<li>
<b>word</b>
<i>type</i>
<b>1.</b>
"translation 1"
<b>2.</b>
"translation 2"
</li>
I'm doing webscraping from an online dictionary, and the main dictionary part has roughly the above structure.
How exactly do I get all those children? With the usual selenium approach I see online, that is list_elem.find_elements(By.XPATH, ".//*")
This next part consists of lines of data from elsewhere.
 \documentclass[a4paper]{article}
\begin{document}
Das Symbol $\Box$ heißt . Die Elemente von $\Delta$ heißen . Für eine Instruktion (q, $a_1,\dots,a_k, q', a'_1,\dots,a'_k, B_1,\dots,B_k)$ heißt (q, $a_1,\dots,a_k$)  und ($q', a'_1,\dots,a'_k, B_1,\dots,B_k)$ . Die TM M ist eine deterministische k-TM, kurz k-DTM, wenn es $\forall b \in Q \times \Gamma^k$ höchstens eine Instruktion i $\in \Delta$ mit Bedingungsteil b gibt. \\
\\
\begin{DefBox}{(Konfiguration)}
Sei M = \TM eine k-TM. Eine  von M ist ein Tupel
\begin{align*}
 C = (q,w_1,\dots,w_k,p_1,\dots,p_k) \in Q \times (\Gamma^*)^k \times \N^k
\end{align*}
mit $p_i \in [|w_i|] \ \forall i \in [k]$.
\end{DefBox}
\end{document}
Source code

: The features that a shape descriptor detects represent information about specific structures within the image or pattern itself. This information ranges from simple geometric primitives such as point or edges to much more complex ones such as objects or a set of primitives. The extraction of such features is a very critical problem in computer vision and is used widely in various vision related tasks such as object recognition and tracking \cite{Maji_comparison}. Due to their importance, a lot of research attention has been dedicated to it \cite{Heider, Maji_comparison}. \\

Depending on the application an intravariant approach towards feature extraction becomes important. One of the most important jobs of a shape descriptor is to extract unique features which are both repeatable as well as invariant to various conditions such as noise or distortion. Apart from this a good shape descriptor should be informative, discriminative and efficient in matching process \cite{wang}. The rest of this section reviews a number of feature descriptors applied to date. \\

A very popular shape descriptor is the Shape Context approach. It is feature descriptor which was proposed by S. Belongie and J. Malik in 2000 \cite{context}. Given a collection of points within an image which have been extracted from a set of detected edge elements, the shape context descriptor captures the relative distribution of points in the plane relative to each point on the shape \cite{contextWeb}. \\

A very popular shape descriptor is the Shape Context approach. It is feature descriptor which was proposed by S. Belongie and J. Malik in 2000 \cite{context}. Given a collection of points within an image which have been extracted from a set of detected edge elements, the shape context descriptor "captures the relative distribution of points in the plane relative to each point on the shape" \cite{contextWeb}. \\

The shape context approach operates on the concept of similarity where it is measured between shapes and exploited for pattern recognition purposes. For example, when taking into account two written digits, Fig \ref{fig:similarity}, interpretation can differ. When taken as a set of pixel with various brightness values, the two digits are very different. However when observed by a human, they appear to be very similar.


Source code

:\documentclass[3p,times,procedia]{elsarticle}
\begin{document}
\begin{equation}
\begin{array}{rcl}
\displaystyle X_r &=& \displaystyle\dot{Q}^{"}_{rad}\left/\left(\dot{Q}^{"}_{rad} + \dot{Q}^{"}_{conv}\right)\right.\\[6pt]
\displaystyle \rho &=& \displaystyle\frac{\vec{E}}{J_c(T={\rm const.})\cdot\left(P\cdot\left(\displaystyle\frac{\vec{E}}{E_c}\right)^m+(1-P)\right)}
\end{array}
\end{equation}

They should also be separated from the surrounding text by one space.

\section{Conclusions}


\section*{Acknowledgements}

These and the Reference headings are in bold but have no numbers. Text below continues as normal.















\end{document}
I only get the "proper" children, but not the textual ones (sorry if my word choice is off). Meaning I would like to have len(children) == 6
, instead of len(children) == 4
I would like to get all children for further analysis
CodePudding user response:
Elements *
, comment()
, text()
, and processing-instruction()
are all nodes.
To select all nodes:
.//node()
To ensure that it's only selecting *
and text()
you can add a predicate filter:
.//node()[self::* or self::text()]
CodePudding user response:
I'm not a Selenium expert but I've read StackOverflow answers where apparently knowledgeable people have asserted that Selenium's XPath queries must return elements (so text nodes are not supported as a query result type), and I'm pretty sure that's correct.
So a query like like //*
(return every element in the document) will work fine in Selenium, but //text()
(return every text node in the document) won't, because although it's a valid XPath query, it returns text nodes rather than elements.
I suggest you consider using a different XPath API to execute your XPath queries, e.g. lxml
, which doesn't have that limitation.